Он не отрицал, а Киа-Киа всегда испытывала презрение к продажным людям. Она начала закрывать дверь.

– Погоди минутку, – попросил он.

– Ты не ответил на мой вопрос.

– Так ведь ты задала два вопроса.

– Хорошо, – уступила она.

– Я не проститутка, – сообщил Йосиф. – А второе только гарантирует, что с моей стороны тебе ничего не грозит, правда?

Все это было отвратительным. Сегодня Киа-Киа встретило что-то приятное, но сейчас она могла думать об этом лишь в сексуальном контексте. Понятное дело, что о гомосексуализме она слышала; в своем воображении она представляла акт между двумя мужчинами как нечто гадкое, и вот теперь, невольно, представляла Йосифа во время такого акта. Теперь он будил в ней отвращение. Его стройность, нежное лицо, невинные глаза – да ведь они были лживыми, обманными, отталкивающими.

– Извини, – сказала она. – Я хочу остаться одна.

– Нет, не хочешь, – сказал он.

– Я сама знаю, чего я хочу.

– Нет, не знаешь.

– Ну… Если я сама не знаю, уж ты точно не знаешь.

– Почему, знаю.

Йосиф осторожно толкнул дверь, проскользнул под ее рукой и вошел в комнату.

– Можешь уйти, – сказала Киарен.

– Могу, – согласился он кротко, усаживаясь на краю кровати, единственного здесь крупного предмета мебели.

Девушка нарочито уселась в кресле.

– Киарен, – начал он. – Сегодня я тебе понравился.

– Вовсе нет, – возразила та. А поскольку знала, что говорит неправду, упорно продолжала: – Вовсе и не понравился. Ты был настырным и несносным, навязал мне собственную компанию.

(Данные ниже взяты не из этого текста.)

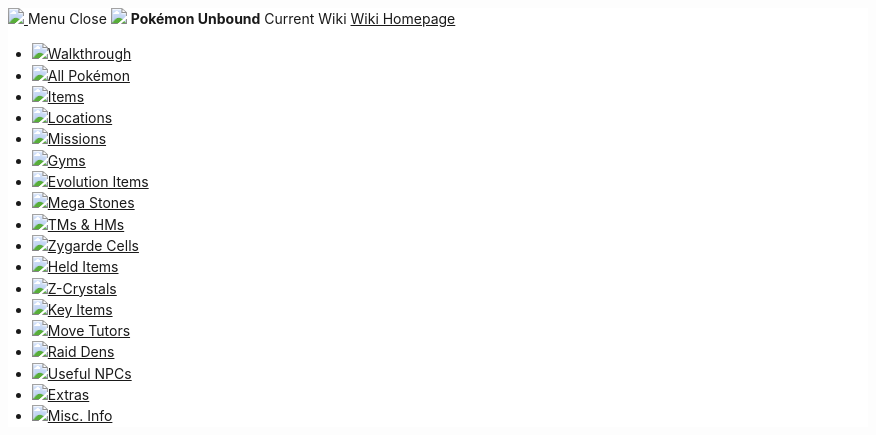 [ ![](https://static.unboundwiki.com/wp-content/assets/images/2024/07/unbound-game-logo-x50.png) ](https://unboundwiki.com/pokemon/genesect/<https:/unboundwiki.com/>)
Menu Close
![](https://static.unboundwiki.com/wp-content/assets/images/2024/07/pokemon-unbound-frozen-heights-game-icon.jpg)
**Pokémon Unbound**
Current Wiki
[ Wiki Homepage ](https://unboundwiki.com/pokemon/genesect/<https:/unboundwiki.com/>)
  * [![](https://static.unboundwiki.com/wp-content/assets/images/2024/07/unbound-walkthrough-start-preview.jpg)Walkthrough](https://unboundwiki.com/pokemon/genesect/<https:/unboundwiki.com/walkthrough/>)
  * [![](https://static.unboundwiki.com/wp-content/assets/images/2024/07/pokemon-unbound-lab-exterior-150x150.jpg)All Pokémon](https://unboundwiki.com/pokemon/genesect/<https:/unboundwiki.com/pokemon/>)
  * [![](https://static.unboundwiki.com/wp-content/assets/images/2024/07/items-market-150x150.jpg)Items](https://unboundwiki.com/pokemon/genesect/<https:/unboundwiki.com/items/>)
  * [![](https://static.unboundwiki.com/wp-content/assets/images/2024/08/world-map-pokemon-unbound.jpg)Locations](https://unboundwiki.com/pokemon/genesect/<https:/unboundwiki.com/locations/>)
  * [![](https://static.unboundwiki.com/wp-content/assets/images/2024/07/missions-icon-150x150.jpg)Missions](https://unboundwiki.com/pokemon/genesect/<https:/unboundwiki.com/missions/>)
  * [![](https://static.unboundwiki.com/wp-content/assets/images/2024/12/exterior-crater-town-gym-200x200.jpg)Gyms](https://unboundwiki.com/pokemon/genesect/<https:/unboundwiki.com/gyms/>)
  * [![](https://static.unboundwiki.com/wp-content/assets/images/2024/08/evolutionary-items.jpg)Evolution Items](https://unboundwiki.com/pokemon/genesect/<https:/unboundwiki.com/items/evolution-items/>)
  * [![](https://static.unboundwiki.com/wp-content/assets/images/2024/07/mega-stone-150x150.jpg)Mega Stones](https://unboundwiki.com/pokemon/genesect/<https:/unboundwiki.com/mega-stones/>)
  * [![](https://static.unboundwiki.com/wp-content/assets/images/2024/07/tmloc-150x150.png)TMs & HMs](https://unboundwiki.com/pokemon/genesect/<https:/unboundwiki.com/tms-hms/>)
  * [![](https://static.unboundwiki.com/wp-content/assets/images/2024/08/zygarde-house.jpg)Zygarde Cells](https://unboundwiki.com/pokemon/genesect/<https:/unboundwiki.com/items/zygarde-cells/>)
  * [![](https://static.unboundwiki.com/wp-content/assets/images/2024/10/helditems-endgame-shop-200x200.jpg)Held Items](https://unboundwiki.com/pokemon/genesect/<https:/unboundwiki.com/items/held-items/>)
  * [![](https://static.unboundwiki.com/wp-content/assets/images/2024/08/zcrystals-listing-preview.jpg)Z-Crystals](https://unboundwiki.com/pokemon/genesect/<https:/unboundwiki.com/z-crystals/>)
  * [![](https://static.unboundwiki.com/wp-content/assets/images/2024/08/cube.jpg)Key Items](https://unboundwiki.com/pokemon/genesect/<https:/unboundwiki.com/items/key-items/>)
  * [![](https://static.unboundwiki.com/wp-content/assets/images/2024/09/move-tutors-preview.jpg)Move Tutors](https://unboundwiki.com/pokemon/genesect/<https:/unboundwiki.com/misc-info/move-tutors/>)
  * [![](https://static.unboundwiki.com/wp-content/assets/images/2024/10/raid-den-area-pokemon-unbound-lightv.jpg)Raid Dens](https://unboundwiki.com/pokemon/genesect/<https:/unboundwiki.com/raid-dens/>)
  * [![](https://static.unboundwiki.com/wp-content/assets/images/2024/11/useful-npc-preview-200x200.jpg)Useful NPCs](https://unboundwiki.com/pokemon/genesect/<https:/unboundwiki.com/misc-info/useful-npcs/>)
  * [![](https://static.unboundwiki.com/wp-content/assets/images/2024/10/kyurem-unbound-sidequest-200x200.jpg)Extras](https://unboundwiki.com/pokemon/genesect/<https:/unboundwiki.com/extras/>)
  * [![](https://static.unboundwiki.com/wp-content/assets/images/2024/08/dehara-mart.png)Misc. Info](https://unboundwiki.com/pokemon/genesect/<https:/unboundwiki.com/misc-info/>)

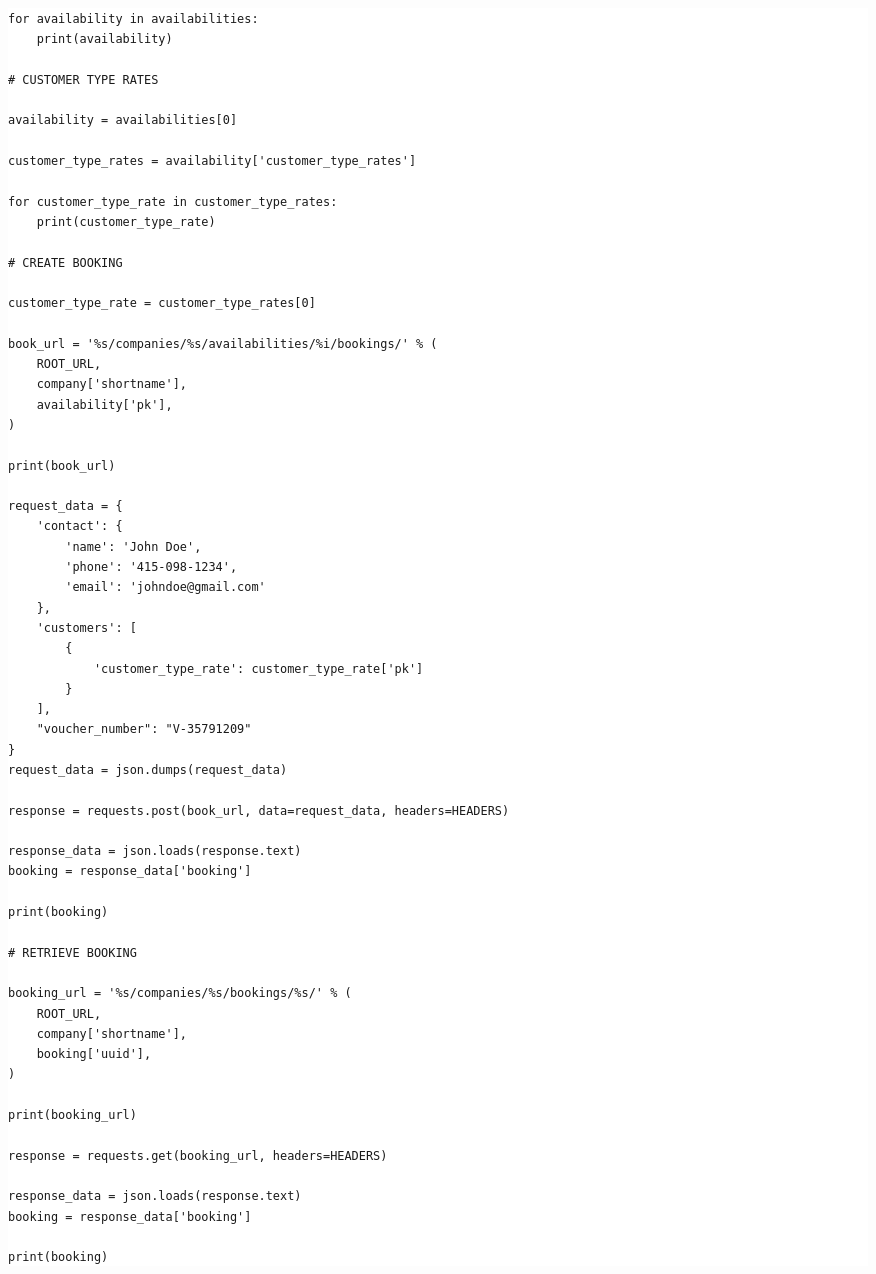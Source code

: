     for availability in availabilities:
        print(availability)

    # CUSTOMER TYPE RATES

    availability = availabilities[0]

    customer_type_rates = availability['customer_type_rates']

    for customer_type_rate in customer_type_rates:
        print(customer_type_rate)

    # CREATE BOOKING

    customer_type_rate = customer_type_rates[0]

    book_url = '%s/companies/%s/availabilities/%i/bookings/' % (
        ROOT_URL,
        company['shortname'],
        availability['pk'],
    )

    print(book_url)

    request_data = {
        'contact': {
            'name': 'John Doe',
            'phone': '415-098-1234',
            'email': 'johndoe@gmail.com'
        },
        'customers': [
            {
                'customer_type_rate': customer_type_rate['pk']
            }
        ],
        "voucher_number": "V-35791209"
    }
    request_data = json.dumps(request_data)

    response = requests.post(book_url, data=request_data, headers=HEADERS)

    response_data = json.loads(response.text)
    booking = response_data['booking']

    print(booking)

    # RETRIEVE BOOKING

    booking_url = '%s/companies/%s/bookings/%s/' % (
        ROOT_URL,
        company['shortname'],
        booking['uuid'],
    )

    print(booking_url)

    response = requests.get(booking_url, headers=HEADERS)

    response_data = json.loads(response.text)
    booking = response_data['booking']

    print(booking)
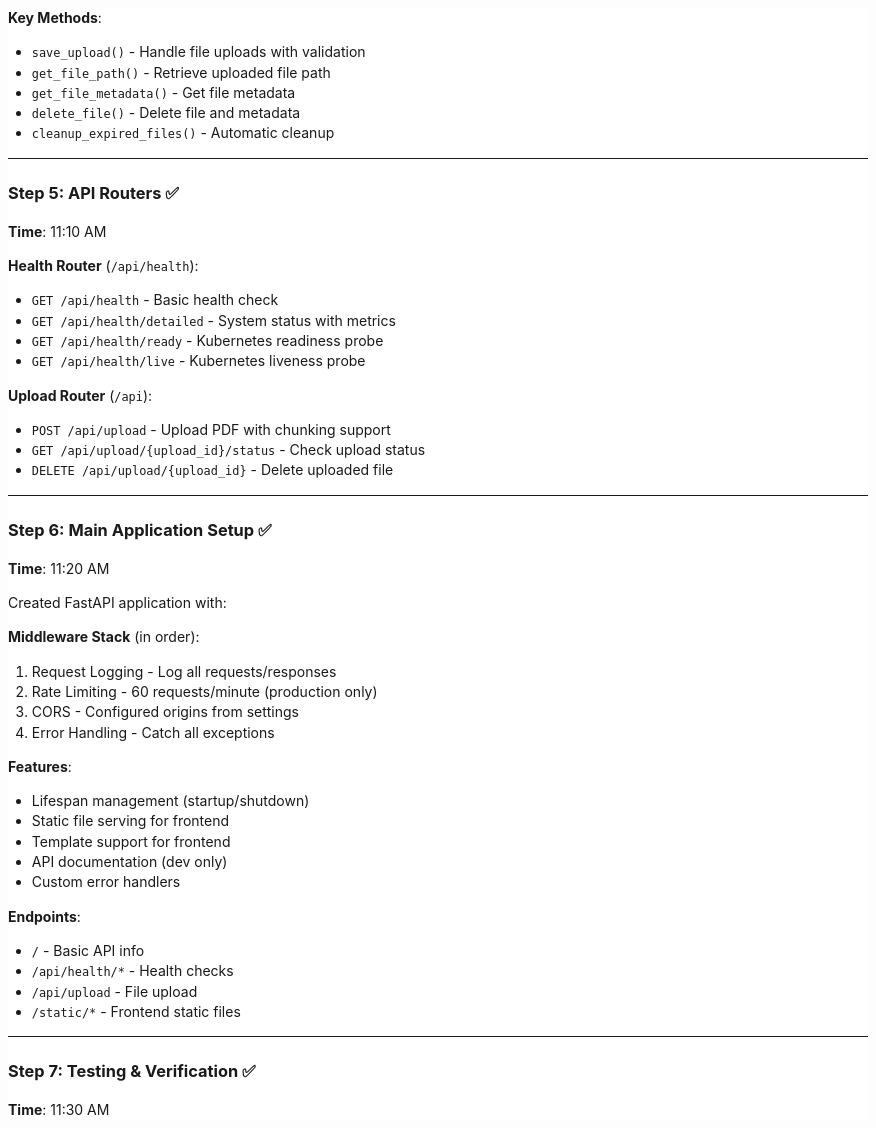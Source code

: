 **Key Methods**:
- `save_upload()` - Handle file uploads with validation
- `get_file_path()` - Retrieve uploaded file path
- `get_file_metadata()` - Get file metadata
- `delete_file()` - Delete file and metadata
- `cleanup_expired_files()` - Automatic cleanup

---

### Step 5: API Routers ✅
**Time**: 11:10 AM

**Health Router** (`/api/health`):
- `GET /api/health` - Basic health check
- `GET /api/health/detailed` - System status with metrics
- `GET /api/health/ready` - Kubernetes readiness probe
- `GET /api/health/live` - Kubernetes liveness probe

**Upload Router** (`/api`):
- `POST /api/upload` - Upload PDF with chunking support
- `GET /api/upload/{upload_id}/status` - Check upload status
- `DELETE /api/upload/{upload_id}` - Delete uploaded file

---

### Step 6: Main Application Setup ✅
**Time**: 11:20 AM

Created FastAPI application with:

**Middleware Stack** (in order):
1. Request Logging - Log all requests/responses
2. Rate Limiting - 60 requests/minute (production only)
3. CORS - Configured origins from settings
4. Error Handling - Catch all exceptions

**Features**:
- Lifespan management (startup/shutdown)
- Static file serving for frontend
- Template support for frontend
- API documentation (dev only)
- Custom error handlers

**Endpoints**:
- `/` - Basic API info
- `/api/health/*` - Health checks
- `/api/upload` - File upload
- `/static/*` - Frontend static files

---

### Step 7: Testing & Verification ✅
**Time**: 11:30 AM
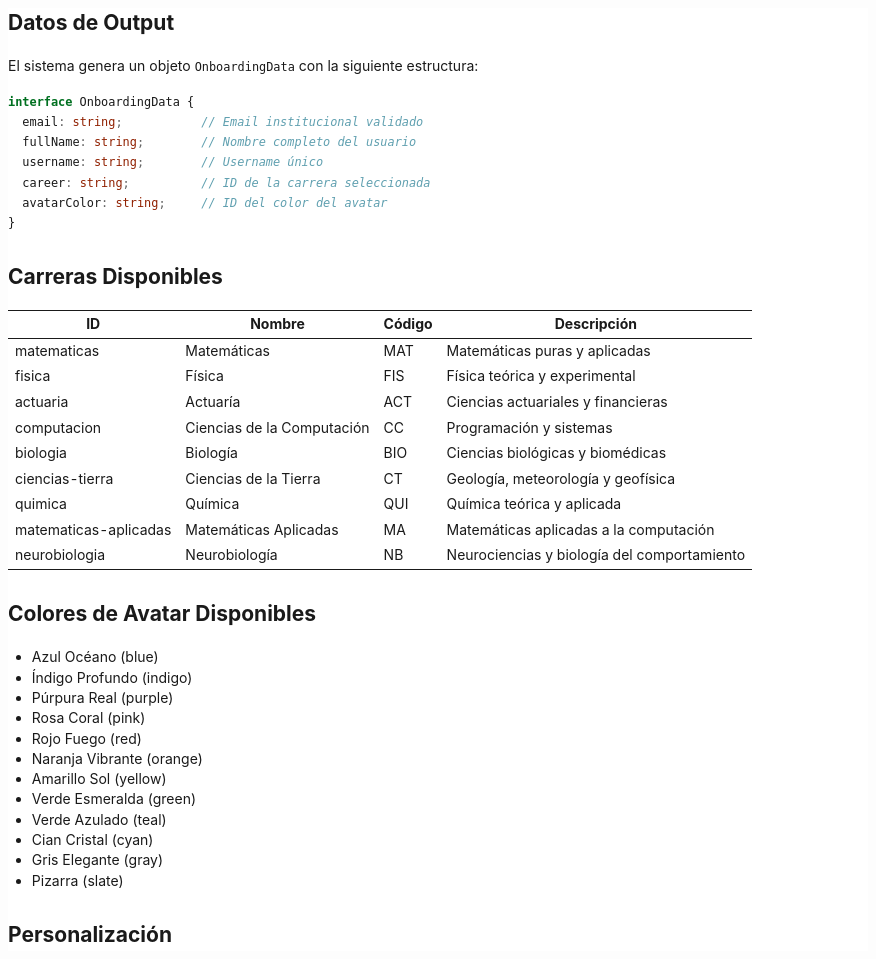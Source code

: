 ## Datos de Output

El sistema genera un objeto `OnboardingData` con la siguiente estructura:

```typescript
interface OnboardingData {
  email: string;           // Email institucional validado
  fullName: string;        // Nombre completo del usuario
  username: string;        // Username único
  career: string;          // ID de la carrera seleccionada
  avatarColor: string;     // ID del color del avatar
}
```

## Carreras Disponibles

| ID | Nombre | Código | Descripción |
|----|--------|--------|-------------|
| matematicas | Matemáticas | MAT | Matemáticas puras y aplicadas |
| fisica | Física | FIS | Física teórica y experimental |
| actuaria | Actuaría | ACT | Ciencias actuariales y financieras |
| computacion | Ciencias de la Computación | CC | Programación y sistemas |
| biologia | Biología | BIO | Ciencias biológicas y biomédicas |
| ciencias-tierra | Ciencias de la Tierra | CT | Geología, meteorología y geofísica |
| quimica | Química | QUI | Química teórica y aplicada |
| matematicas-aplicadas | Matemáticas Aplicadas | MA | Matemáticas aplicadas a la computación |
| neurobiologia | Neurobiología | NB | Neurociencias y biología del comportamiento |

## Colores de Avatar Disponibles

- Azul Océano (blue)
- Índigo Profundo (indigo)
- Púrpura Real (purple)
- Rosa Coral (pink)
- Rojo Fuego (red)
- Naranja Vibrante (orange)
- Amarillo Sol (yellow)
- Verde Esmeralda (green)
- Verde Azulado (teal)
- Cian Cristal (cyan)
- Gris Elegante (gray)
- Pizarra (slate)

## Personalización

– Успокойся, мы ведь статистики, – ответил он на это. – Ничего ведь не бывает на все сто. Скажем, что настырным я был на семьдесят процентов, а ты на шестьдесят процентов не желала моей компании. Я проведу с тобой всего лишь десять процентов вечера, так что у нас остается приличное периферийное поле. Сконцентрируйся на том, что я тебе нравлюсь. Например, я же прикрыл глаз на тот факт, что ты мелочна как имперский флот. А ты, наверняка, можешь прикрыть глаз на тот факт, что я делаю извращенные вещи. Тебе я ничего не сделаю.